WORK ITEM » Return, word for word, only the lines of the data below that lie between the line with "Бекир-ака прорвался к" and the line with "Весь день шел", those two lines included.

Collected data entries
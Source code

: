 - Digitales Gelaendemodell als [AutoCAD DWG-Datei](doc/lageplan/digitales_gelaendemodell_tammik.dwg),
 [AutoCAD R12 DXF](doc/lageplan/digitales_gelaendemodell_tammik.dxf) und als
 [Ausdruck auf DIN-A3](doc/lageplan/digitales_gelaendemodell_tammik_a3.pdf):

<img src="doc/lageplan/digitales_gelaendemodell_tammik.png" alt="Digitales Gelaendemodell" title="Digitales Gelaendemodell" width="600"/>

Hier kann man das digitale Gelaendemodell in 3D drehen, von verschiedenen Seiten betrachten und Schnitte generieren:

---

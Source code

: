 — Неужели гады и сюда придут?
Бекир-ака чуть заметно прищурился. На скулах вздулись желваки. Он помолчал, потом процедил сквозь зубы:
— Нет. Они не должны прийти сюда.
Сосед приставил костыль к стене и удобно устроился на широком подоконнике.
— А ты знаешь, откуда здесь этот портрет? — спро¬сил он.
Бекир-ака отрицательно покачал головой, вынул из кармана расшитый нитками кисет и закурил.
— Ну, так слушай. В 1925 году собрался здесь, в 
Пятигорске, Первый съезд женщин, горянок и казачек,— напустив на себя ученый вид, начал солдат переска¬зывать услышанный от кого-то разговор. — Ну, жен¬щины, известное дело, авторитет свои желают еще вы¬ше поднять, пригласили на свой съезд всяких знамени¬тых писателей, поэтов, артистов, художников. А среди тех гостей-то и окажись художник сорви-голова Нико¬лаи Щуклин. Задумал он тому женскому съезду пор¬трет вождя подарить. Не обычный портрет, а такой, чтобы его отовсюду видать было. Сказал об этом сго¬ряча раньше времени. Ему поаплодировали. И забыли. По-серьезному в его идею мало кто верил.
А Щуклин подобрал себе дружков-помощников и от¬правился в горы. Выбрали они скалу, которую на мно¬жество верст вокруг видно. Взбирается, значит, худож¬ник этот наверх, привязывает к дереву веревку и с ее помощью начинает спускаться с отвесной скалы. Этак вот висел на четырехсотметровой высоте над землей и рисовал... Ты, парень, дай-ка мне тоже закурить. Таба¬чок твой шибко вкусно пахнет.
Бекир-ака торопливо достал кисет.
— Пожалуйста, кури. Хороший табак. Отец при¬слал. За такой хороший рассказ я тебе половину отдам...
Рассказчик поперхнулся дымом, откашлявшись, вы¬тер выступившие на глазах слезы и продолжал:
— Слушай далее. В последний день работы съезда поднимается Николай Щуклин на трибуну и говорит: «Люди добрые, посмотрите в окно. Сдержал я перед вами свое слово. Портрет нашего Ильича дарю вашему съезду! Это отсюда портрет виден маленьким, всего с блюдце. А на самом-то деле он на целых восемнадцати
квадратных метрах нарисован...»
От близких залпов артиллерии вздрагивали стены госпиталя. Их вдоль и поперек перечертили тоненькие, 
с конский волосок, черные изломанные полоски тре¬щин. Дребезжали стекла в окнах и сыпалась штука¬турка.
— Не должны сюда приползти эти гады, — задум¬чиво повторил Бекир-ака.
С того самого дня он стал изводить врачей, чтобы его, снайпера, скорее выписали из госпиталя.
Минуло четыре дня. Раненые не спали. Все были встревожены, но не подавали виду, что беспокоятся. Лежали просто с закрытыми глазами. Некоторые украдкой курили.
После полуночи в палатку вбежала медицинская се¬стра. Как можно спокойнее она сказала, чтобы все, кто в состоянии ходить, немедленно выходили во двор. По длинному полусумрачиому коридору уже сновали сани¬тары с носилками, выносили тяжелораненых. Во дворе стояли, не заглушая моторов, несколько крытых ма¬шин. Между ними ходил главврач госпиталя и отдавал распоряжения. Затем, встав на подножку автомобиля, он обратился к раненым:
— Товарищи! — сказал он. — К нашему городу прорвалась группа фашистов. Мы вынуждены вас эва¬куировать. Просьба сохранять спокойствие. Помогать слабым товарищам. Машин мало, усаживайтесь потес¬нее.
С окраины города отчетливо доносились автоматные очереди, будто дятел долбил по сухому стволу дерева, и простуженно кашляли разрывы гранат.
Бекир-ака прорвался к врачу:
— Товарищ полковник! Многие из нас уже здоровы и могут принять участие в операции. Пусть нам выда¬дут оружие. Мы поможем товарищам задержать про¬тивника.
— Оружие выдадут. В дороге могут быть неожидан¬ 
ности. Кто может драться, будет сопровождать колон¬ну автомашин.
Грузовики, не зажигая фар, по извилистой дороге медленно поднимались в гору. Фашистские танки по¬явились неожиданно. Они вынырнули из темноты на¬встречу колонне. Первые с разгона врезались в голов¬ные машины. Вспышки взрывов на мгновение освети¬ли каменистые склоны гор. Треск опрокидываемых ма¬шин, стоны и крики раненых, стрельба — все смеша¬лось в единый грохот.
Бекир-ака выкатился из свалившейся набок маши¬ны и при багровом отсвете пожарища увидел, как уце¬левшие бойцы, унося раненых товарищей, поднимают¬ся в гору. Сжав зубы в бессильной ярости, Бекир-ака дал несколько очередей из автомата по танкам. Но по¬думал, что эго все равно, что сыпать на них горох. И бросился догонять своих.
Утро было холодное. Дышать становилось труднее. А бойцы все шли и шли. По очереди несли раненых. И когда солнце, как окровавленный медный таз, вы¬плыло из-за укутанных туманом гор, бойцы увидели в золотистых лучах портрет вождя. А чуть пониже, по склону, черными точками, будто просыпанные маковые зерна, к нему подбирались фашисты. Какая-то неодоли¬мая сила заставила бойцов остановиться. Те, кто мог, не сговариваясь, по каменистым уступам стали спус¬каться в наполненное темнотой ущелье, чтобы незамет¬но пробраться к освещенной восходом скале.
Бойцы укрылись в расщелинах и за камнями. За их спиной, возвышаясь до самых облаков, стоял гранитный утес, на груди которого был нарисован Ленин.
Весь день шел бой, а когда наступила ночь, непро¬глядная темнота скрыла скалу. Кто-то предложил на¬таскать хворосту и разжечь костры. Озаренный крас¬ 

---

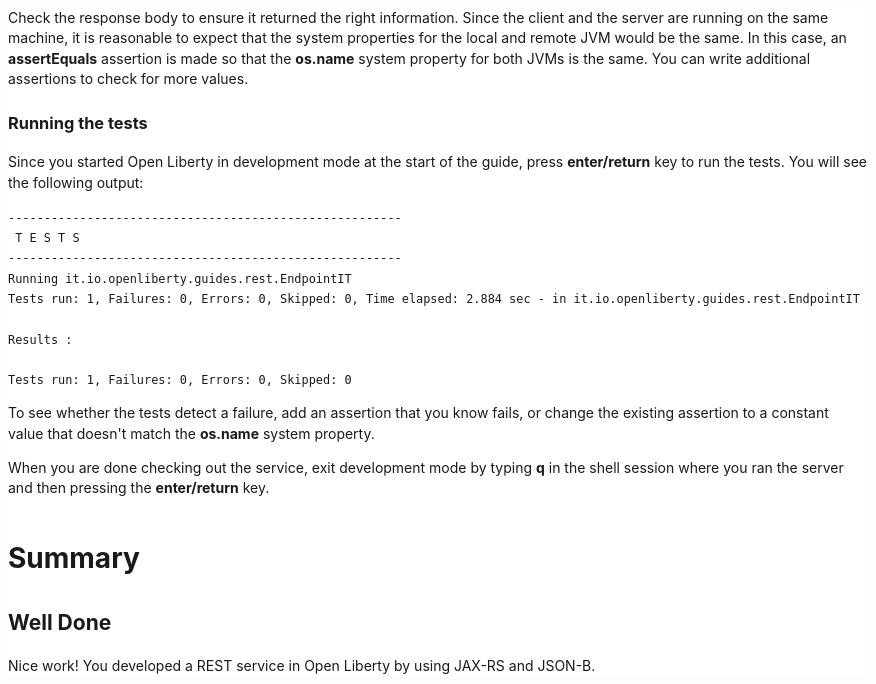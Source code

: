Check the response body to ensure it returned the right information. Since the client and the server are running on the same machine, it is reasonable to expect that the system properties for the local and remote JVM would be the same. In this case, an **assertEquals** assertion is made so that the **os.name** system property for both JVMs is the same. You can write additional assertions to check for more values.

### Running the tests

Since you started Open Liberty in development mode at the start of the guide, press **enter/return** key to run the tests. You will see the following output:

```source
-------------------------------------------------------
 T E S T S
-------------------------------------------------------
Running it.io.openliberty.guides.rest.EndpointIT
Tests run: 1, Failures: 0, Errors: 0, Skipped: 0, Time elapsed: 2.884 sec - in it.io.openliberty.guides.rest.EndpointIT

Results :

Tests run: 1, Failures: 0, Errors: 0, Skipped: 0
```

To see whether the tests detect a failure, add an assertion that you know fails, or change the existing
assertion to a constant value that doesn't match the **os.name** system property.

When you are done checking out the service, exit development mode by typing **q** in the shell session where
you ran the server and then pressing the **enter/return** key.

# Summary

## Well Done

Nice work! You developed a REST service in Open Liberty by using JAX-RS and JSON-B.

SOLVED EXERCISE »
Бекир-ака прорвался к врачу:
— Товарищ полковник! Многие из нас уже здоровы и могут принять участие в операции. Пусть нам выда¬дут оружие. Мы поможем товарищам задержать про¬тивника.
— Оружие выдадут. В дороге могут быть неожидан¬ 
ности. Кто может драться, будет сопровождать колон¬ну автомашин.
Грузовики, не зажигая фар, по извилистой дороге медленно поднимались в гору. Фашистские танки по¬явились неожиданно. Они вынырнули из темноты на¬встречу колонне. Первые с разгона врезались в голов¬ные машины. Вспышки взрывов на мгновение освети¬ли каменистые склоны гор. Треск опрокидываемых ма¬шин, стоны и крики раненых, стрельба — все смеша¬лось в единый грохот.
Бекир-ака выкатился из свалившейся набок маши¬ны и при багровом отсвете пожарища увидел, как уце¬левшие бойцы, унося раненых товарищей, поднимают¬ся в гору. Сжав зубы в бессильной ярости, Бекир-ака дал несколько очередей из автомата по танкам. Но по¬думал, что эго все равно, что сыпать на них горох. И бросился догонять своих.
Утро было холодное. Дышать становилось труднее. А бойцы все шли и шли. По очереди несли раненых. И когда солнце, как окровавленный медный таз, вы¬плыло из-за укутанных туманом гор, бойцы увидели в золотистых лучах портрет вождя. А чуть пониже, по склону, черными точками, будто просыпанные маковые зерна, к нему подбирались фашисты. Какая-то неодоли¬мая сила заставила бойцов остановиться. Те, кто мог, не сговариваясь, по каменистым уступам стали спус¬каться в наполненное темнотой ущелье, чтобы незамет¬но пробраться к освещенной восходом скале.
Бойцы укрылись в расщелинах и за камнями. За их спиной, возвышаясь до самых облаков, стоял гранитный утес, на груди которого был нарисован Ленин.
Весь день шел бой, а когда наступила ночь, непро¬глядная темнота скрыла скалу. Кто-то предложил на¬таскать хворосту и разжечь костры. Озаренный крас¬ 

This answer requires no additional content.